GIVEN ENTRIES Block Start

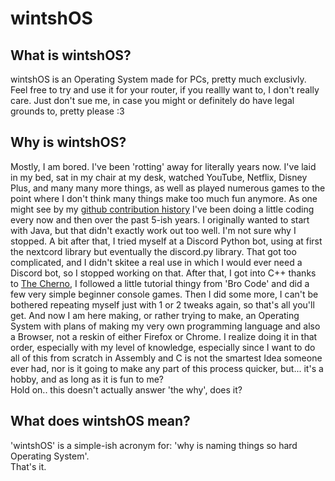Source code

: # wintshOS
## What is wintshOS?
wintshOS is an Operating System made for PCs, pretty much exclusivly. Feel free to try and use it for your router, if you reallly want to, I don't really care. Just don't sue me, in case you might or definitely do have legal grounds to, pretty please :3
## Why is wintshOS?
Mostly, I am bored. I've been 'rotting' away for literally years now. I've laid in my bed, sat in my chair at my desk, watched YouTube, Netflix, Disney Plus, and many many more things, as well as played numerous games to the point where I don't think many things make too much fun anymore. As one might see by my [github contribution history](https://github.com/Theotrystolearnjava) I've been doing a little coding every now and then over the past 5-ish years. I originally wanted to start with Java, but that didn't exactly work out too well. I'm not sure why I stopped. A bit after that, I tried myself at a Discord Python bot, using at first the nextcord library but eventually the discord.py library. That got too complicated, and I didn't skitee a real use in which I would ever need a Discord bot, so I stopped working on that. After that, I got into C++ thanks to [The Cherno](https://www.youtube.com/@TheCherno), I followed a little tutorial thingy from 'Bro Code' and did a few very simple beginner console games. Then I did some more, I can't be bothered repeating myself just with 1 or 2 tweaks again, so that's all you'll get. And now I am here making, or rather trying to make, an Operating System with plans of making my very own programming language and also a Browser, not a reskin of either Firefox or Chrome. I realize doing it in that order, especially with my level of knowledge, especially since I want to do all of this from scratch in Assembly and C is not the smartest Idea someone ever had, nor is it going to make any part of this process quicker, but... it's a hobby, and as long as it is fun to me?\
Hold on.. this doesn't actually answer 'the why', does it?
## What does wintshOS mean?
'wintshOS' is a simple-ish acronym for: 'why is naming things so hard Operating System'.\
That's it.
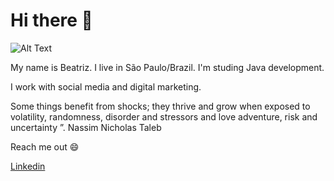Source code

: # Hi there  👋

![Alt Text](https://media1.tenor.com/images/6237b067516a0727d03c8c8b7ad05576/tenor.gif?itemid=18062279")

My name is Beatriz. I live in São Paulo/Brazil.
I'm studing Java development.

I work with social media and digital marketing.

Some things benefit from shocks; they thrive and grow when exposed to volatility, randomness, disorder and stressors and love adventure, risk and uncertainty ”. 
Nassim Nicholas Taleb

Reach me out 😄

[Linkedin](https://www.linkedin.com/in/beatriz2071/)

GIVEN ENTRIES Block End

YOUR TASK:
Pictures stay out; the records above are otherwise reproduced exactly.

WRITTEN REPLY:
Source code

: # wintshOS
## What is wintshOS?
wintshOS is an Operating System made for PCs, pretty much exclusivly. Feel free to try and use it for your router, if you reallly want to, I don't really care. Just don't sue me, in case you might or definitely do have legal grounds to, pretty please :3
## Why is wintshOS?
Mostly, I am bored. I've been 'rotting' away for literally years now. I've laid in my bed, sat in my chair at my desk, watched YouTube, Netflix, Disney Plus, and many many more things, as well as played numerous games to the point where I don't think many things make too much fun anymore. As one might see by my [github contribution history](https://github.com/Theotrystolearnjava) I've been doing a little coding every now and then over the past 5-ish years. I originally wanted to start with Java, but that didn't exactly work out too well. I'm not sure why I stopped. A bit after that, I tried myself at a Discord Python bot, using at first the nextcord library but eventually the discord.py library. That got too complicated, and I didn't skitee a real use in which I would ever need a Discord bot, so I stopped working on that. After that, I got into C++ thanks to [The Cherno](https://www.youtube.com/@TheCherno), I followed a little tutorial thingy from 'Bro Code' and did a few very simple beginner console games. Then I did some more, I can't be bothered repeating myself just with 1 or 2 tweaks again, so that's all you'll get. And now I am here making, or rather trying to make, an Operating System with plans of making my very own programming language and also a Browser, not a reskin of either Firefox or Chrome. I realize doing it in that order, especially with my level of knowledge, especially since I want to do all of this from scratch in Assembly and C is not the smartest Idea someone ever had, nor is it going to make any part of this process quicker, but... it's a hobby, and as long as it is fun to me?\
Hold on.. this doesn't actually answer 'the why', does it?
## What does wintshOS mean?
'wintshOS' is a simple-ish acronym for: 'why is naming things so hard Operating System'.\
That's it.
Source code

: # Hi there  👋

![Alt Text](https://media1.tenor.com/images/6237b067516a0727d03c8c8b7ad05576/tenor.gif?itemid=18062279")

My name is Beatriz. I live in São Paulo/Brazil.
I'm studing Java development.

I work with social media and digital marketing.

Some things benefit from shocks; they thrive and grow when exposed to volatility, randomness, disorder and stressors and love adventure, risk and uncertainty ”. 
Nassim Nicholas Taleb

Reach me out 😄

[Linkedin](https://www.linkedin.com/in/beatriz2071/)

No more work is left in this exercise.